The widespread Adora1 expression by MG neurons implies that the presynaptic modulation of glutamate release by adenosine may be a general property of all MG projections to auditory cortex, and therefore potentially impact excitatory neurotransmission and plasticity in all areas of auditory cortex. As A1R functionality in auditory cortical neurons appears to be distinct from MG neurons, focused studies will be needed to uncover the roles of pre‐ and postsynaptic receptors in the networks of corticocortical (CC), corticothalamic (CT), and corticotectal (Ct) projections. The expression of Adora1 by glial subpopulations is consistent with recognized roles in development, behavior, regeneration, plasticity, and pathology, but specific roles in the auditory forebrain are unknown.

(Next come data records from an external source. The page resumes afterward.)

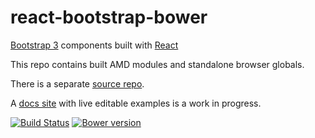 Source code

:# react-bootstrap-bower

[Bootstrap 3](http://getbootstrap.com) components built with [React](http://facebook.github.io/react/)

This repo contains built AMD modules and standalone browser globals.

There is a separate [source repo](https://github.com/react-bootstrap/react-bootstrap).

A [docs site](http://react-bootstrap.github.io) with live editable examples is a work in progress.


[![Build Status](https://travis-ci.org/react-bootstrap/react-bootstrap.png)](https://travis-ci.org/react-bootstrap/react-bootstrap) [![Bower version](https://badge.fury.io/bo/react-bootstrap.png)](http://badge.fury.io/bo/react-bootstrap) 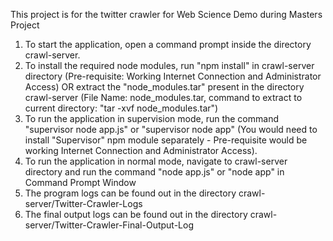 This project is for the twitter crawler for Web Science Demo during Masters Project

1. To start the application, open a command prompt inside the directory crawl-server.
2. To install the required node modules, run "npm install" in crawl-server directory (Pre-requisite: Working Internet Connection and Administrator Access) OR extract the "node_modules.tar" present in the directory crawl-server (File Name: node_modules.tar, command to extract to current directory: "tar -xvf node_modules.tar")
3. To run the application in supervision mode, run the command "supervisor node app.js" or "supervisor node app" (You would need to install "Supervisor" npm module separately - Pre-requisite would be working Internet Connection and Administrator Access).
4. To run the application in normal mode, navigate to crawl-server directory and run the command "node app.js" or "node app" in Command Prompt Window
5. The program logs can be found out in the directory crawl-server/Twitter-Crawler-Logs
6. The final output logs can be found out in the directory crawl-server/Twitter-Crawler-Final-Output-Log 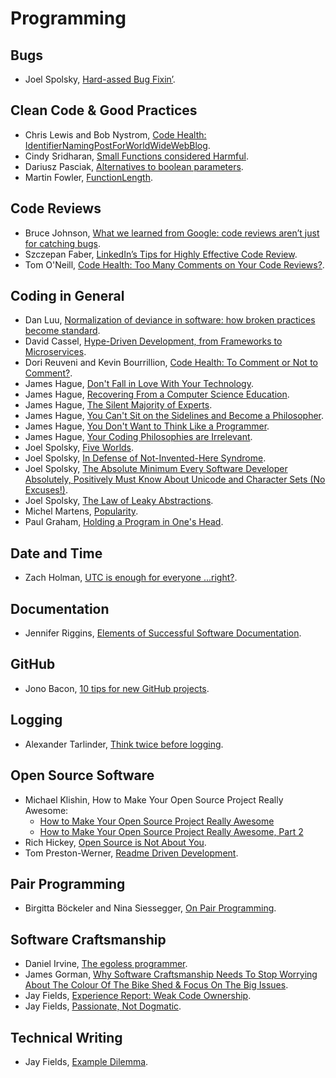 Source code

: # Programming

## Bugs

- Joel Spolsky, [Hard-assed Bug Fixin’](https://www.joelonsoftware.com/2001/07/31/hard-assed-bug-fixin/).

## Clean Code & Good Practices

- Chris Lewis and Bob Nystrom, [Code Health: IdentifierNamingPostForWorldWideWebBlog](https://testing.googleblog.com/2017/10/code-health-identifiernamingpostforworl.html).
- Cindy Sridharan, [Small Functions considered Harmful](https://medium.com/@copyconstruct/small-functions-considered-harmful-91035d316c29).
- Dariusz Pasciak, [Alternatives to boolean parameters](https://8thlight.com/blog/dariusz-pasciak/2015/05/28/alternatives-to-boolean-parameters.html).
- Martin Fowler, [FunctionLength](https://martinfowler.com/bliki/FunctionLength.html).

## Code Reviews

- Bruce Johnson, [What we learned from Google: code reviews aren’t just for catching bugs](https://blog.fullstory.com/what-we-learned-from-google-code-reviews-arent-just-for-catching-bugs-b125a13aa292#.pww8lj8nd).
- Szczepan Faber, [LinkedIn’s Tips for Highly Effective Code Review](https://thenewstack.io/linkedin-code-review/).
- Tom O'Neill, [Code Health: Too Many Comments on Your Code Reviews?](https://testing.googleblog.com/2017/06/code-health-too-many-comments-on-your.html).

## Coding in General

- Dan Luu, [Normalization of deviance in software: how broken practices become standard](https://danluu.com/wat/).
- David Cassel, [Hype-Driven Development, from Frameworks to Microservices](http://thenewstack.io/programmers-react-warning-hype-driven-development/).
- Dori Reuveni and Kevin Bourrillion, [Code Health: To Comment or Not to Comment?](https://testing.googleblog.com/2017/07/code-health-to-comment-or-not-to-comment.html?m=1).
- James Hague, [Don't Fall in Love With Your Technology](http://prog21.dadgum.com/128.html).
- James Hague, [Recovering From a Computer Science Education](http://prog21.dadgum.com/123.html).
- James Hague, [The Silent Majority of Experts](http://prog21.dadgum.com/143.html).
- James Hague, [You Can't Sit on the Sidelines and Become a Philosopher](http://prog21.dadgum.com/197.html).
- James Hague, [You Don't Want to Think Like a Programmer](http://prog21.dadgum.com/190.html).
- James Hague, [Your Coding Philosophies are Irrelevant](http://prog21.dadgum.com/142.html).
- Joel Spolsky, [Five Worlds](https://www.joelonsoftware.com/2002/05/06/five-worlds/).
- Joel Spolsky, [In Defense of Not-Invented-Here Syndrome](https://www.joelonsoftware.com/2001/10/14/in-defense-of-not-invented-here-syndrome/).
- Joel Spolsky, [The Absolute Minimum Every Software Developer Absolutely, Positively Must Know About Unicode and Character Sets (No Excuses!)](https://www.joelonsoftware.com/2003/10/08/the-absolute-minimum-every-software-developer-absolutely-positively-must-know-about-unicode-and-character-sets-no-excuses/).
- Joel Spolsky, [The Law of Leaky Abstractions](https://www.joelonsoftware.com/2002/11/11/the-law-of-leaky-abstractions/).
- Michel Martens, [Popularity](http://soveran.com/popularity.html).
- Paul Graham, [Holding a Program in One's Head](http://www.paulgraham.com/head.html).

## Date and Time

- Zach Holman, [UTC is enough for everyone ...right?](https://zachholman.com/talk/utc-is-enough-for-everyone-right).

## Documentation

- Jennifer Riggins, [Elements of Successful Software Documentation](https://thenewstack.io/four-elements-successful-documentation/).

## GitHub

- Jono Bacon, [10 tips for new GitHub projects](https://opensource.com/business/16/6/10-tips-new-github-projects).

## Logging

- Alexander Tarlinder, [Think twice before logging](http://blog.crisp.se/2015/06/21/alexandertarlinder/think-twice-before-logging).

## Open Source Software

- Michael Klishin, How to Make Your Open Source Project Really Awesome:
  - [How to Make Your Open Source Project Really Awesome](http://blog.clojurewerkz.org/blog/2013/04/20/how-to-make-your-open-source-project-really-awesome/)
  - [How to Make Your Open Source Project Really Awesome, Part 2](http://blog.clojurewerkz.org/blog/2014/07/20/how-to-make-your-open-source-project-really-awesome/)
- Rich Hickey, [Open Source is Not About You](https://gist.github.com/richhickey/1563cddea1002958f96e7ba9519972d9).
- Tom Preston-Werner, [Readme Driven Development](http://tom.preston-werner.com/2010/08/23/readme-driven-development.html).

## Pair Programming

- Birgitta Böckeler and Nina Siessegger, [On Pair Programming](https://martinfowler.com/articles/on-pair-programming.html).

## Software Craftsmanship

- Daniel Irvine, [The egoless programmer](https://8thlight.com/blog/daniel-irvine/2016/09/30/the-egoless-programmer.html).
- James Gorman, [Why Software Craftsmanship Needs To Stop Worrying About The Colour Of The Bike Shed & Focus On The Big Issues](http://codemanship.co.uk/parlezuml/blog/?postid=1298).
- Jay Fields, [Experience Report: Weak Code Ownership](http://blog.jayfields.com/2015/02/experience-report-weak-code-ownership.html).
- Jay Fields, [Passionate, Not Dogmatic](http://blog.jayfields.com/2008/09/passionate-not-dogmatic.html).

## Technical Writing

- Jay Fields, [Example Dilemma](http://blog.jayfields.com/2008/03/example-dilemma.html).

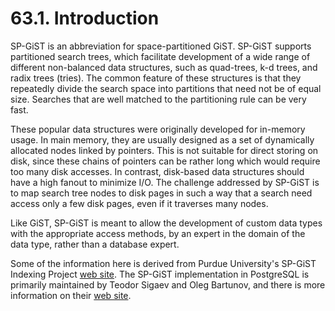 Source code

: # 63.1. Introduction

SP-GiST is an abbreviation for space-partitioned GiST. SP-GiST supports partitioned search trees, which facilitate development of a wide range of different non-balanced data structures, such as quad-trees, k-d trees, and radix trees \(tries\). The common feature of these structures is that they repeatedly divide the search space into partitions that need not be of equal size. Searches that are well matched to the partitioning rule can be very fast.

These popular data structures were originally developed for in-memory usage. In main memory, they are usually designed as a set of dynamically allocated nodes linked by pointers. This is not suitable for direct storing on disk, since these chains of pointers can be rather long which would require too many disk accesses. In contrast, disk-based data structures should have a high fanout to minimize I/O. The challenge addressed by SP-GiST is to map search tree nodes to disk pages in such a way that a search need access only a few disk pages, even if it traverses many nodes.

Like GiST, SP-GiST is meant to allow the development of custom data types with the appropriate access methods, by an expert in the domain of the data type, rather than a database expert.

Some of the information here is derived from Purdue University's SP-GiST Indexing Project [web site](http://www.cs.purdue.edu/spgist/). The SP-GiST implementation in PostgreSQL is primarily maintained by Teodor Sigaev and Oleg Bartunov, and there is more information on their [web site](http://www.sai.msu.su/~megera/wiki/spgist_dev).  


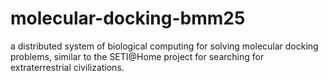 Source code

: # molecular-docking-bmm25
 a distributed system of biological computing for solving molecular docking problems, similar to the SETI@Home project for searching for extraterrestrial civilizations.

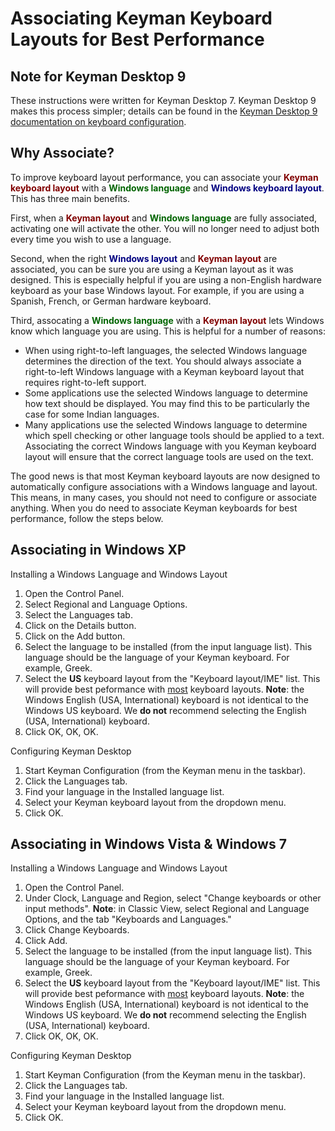 # Associating Keyman Keyboard Layouts for Best Performance

<h2>Note for Keyman Desktop 9</h2>
<p>These instructions were written for Keyman Desktop 7. Keyman Desktop 9 makes this process simpler; details can be found in the <a href='http://help.keyman.com/products/desktop/9.0/docs/start_configure_computer.php'>Keyman Desktop 9 documentation on keyboard configuration</a>.</p>

<h2>Why Associate?</h2>
<p>To improve keyboard layout performance, you can associate your <span style='color:maroon'><b>Keyman keyboard layout</b></span> with a <span style='color:darkgreen'><b>Windows language</b></span> and <span style='color:navy'><b>Windows keyboard layout</b></span>. This has three main benefits.</p>
<p>First, when a <span style='color:maroon'><b>Keyman layout</b></span> and <span style='color:darkgreen'><b>Windows language</b></span> are fully associated, activating one will activate the other. You will no longer need to adjust both every time you wish to use a language.</p>
<p>Second, when the right <span style='color:navy'><b>Windows layout</b></span> and <span style='color:maroon'><b>Keyman layout</b></span> are associated, you can be sure you are using a Keyman layout as it was designed. This is especially helpful if you are using a non-English hardware keyboard as your base Windows layout. For example, if you are using a Spanish, French, or German hardware keyboard.</p> 
<p>Third, assocating a <span style='color:darkgreen'><b>Windows language</b></span> with a <span style='color:maroon'><b>Keyman layout</b></span> lets Windows know which language you are using. This is helpful for a number of reasons: 
<ul>
<li>When using right-to-left languages, the selected Windows language determines the direction of the text. You should always associate a right-to-left Windows language with a Keyman keyboard layout that requires right-to-left support.</li>
<li>Some applications use the selected Windows language to determine how text should be displayed. You may find this to be particularly the case for some Indian languages.</li>
<li>Many applications use the selected Windows language to determine which spell checking or other language tools should be applied to a text. Associating the correct Windows language with you Keyman keyboard layout will ensure that the correct language tools are used on the text.</li>
</ul>
</p>
<p>
The good news is that most Keyman keyboard layouts are now designed to automatically configure associations with a Windows language and layout. This means, in many cases, you should not need to configure or associate anything. When you do need to associate Keyman keyboards for best performance, follow the steps below.
</p>
<h2>Associating in Windows XP</h2>
<p>Installing a Windows Language and Windows Layout</p>

<ol>
<li>Open the Control Panel.</li>
<li>Select Regional and Language Options.</li>
<li>Select the Languages tab.</li>
<li>Click on the Details button.</li>
<li>Click on the Add button.</li>
<li>Select the language to be installed (from the input language list). This language should be the language of your Keyman keyboard. For example, Greek.</li>
<li>Select the <b>US</b> keyboard layout from the "Keyboard layout/IME" list. This will provide best peformance with <u>most</u> keyboard layouts. <b>Note</b>: the Windows English (USA, International) keyboard is not identical to the Windows US keyboard. We <b>do not</b> recommend selecting the English (USA, International) keyboard.</li>  
<li>Click OK, OK, OK.</li>
</ol>
<p>Configuring Keyman Desktop</p>
<ol>
<li>Start Keyman Configuration (from the Keyman menu in the taskbar).</li>
<li>Click the Languages tab.</li>
<li>Find your language in the Installed language list.</li>
<li>Select your Keyman keyboard layout from the dropdown menu.</li>
<li>Click OK.</li>
</ol>
<h2>Associating in Windows Vista & Windows 7</h2>
<p>Installing a Windows Language and Windows Layout</p>

<ol>
<li>Open the Control Panel.</li>
<li>Under Clock, Language and Region, select "Change keyboards or other input methods". <b>Note</b>: in Classic View, select Regional and Language Options, and the tab "Keyboards and Languages."</li>
<li>Click Change Keyboards.</li>
<li>Click Add.</li>
<li>Select the language to be installed (from the input language list). This language should be the language of your Keyman keyboard. For example, Greek.</li>
<li>Select the <b>US</b> keyboard layout from the "Keyboard layout/IME" list. This will provide best peformance with <u>most</u> keyboard layouts. <b>Note</b>: the Windows English (USA, International) keyboard is not identical to the Windows US keyboard. We <b>do not</b> recommend selecting the English (USA, International) keyboard.</li>  
<li>Click OK, OK, OK.</li>
</ol>
<p>Configuring Keyman Desktop</p>
<ol>
<li>Start Keyman Configuration (from the Keyman menu in the taskbar).</li>
<li>Click the Languages tab.</li>
<li>Find your language in the Installed language list.</li>
<li>Select your Keyman keyboard layout from the dropdown menu.</li>
<li>Click OK.</li>
</ol>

An added application of the data from this study concerns the targeting of specific cell types for future functional studies, as the properties of A1R‐adenosine signaling in the auditory forebrain are currently limited to a subset of the TC projections from MGv to L4 of A1. Gene editing, transgenic, optogenetic, and pharmacologic manipulations of A1R‐mediated signaling would be expected to differentially impact subpopulations of neurons and glia in A1 and MG. Strategies to target Adora1 or A1Rs in specific cell populations for experimental study of function can be developed from the data generated here.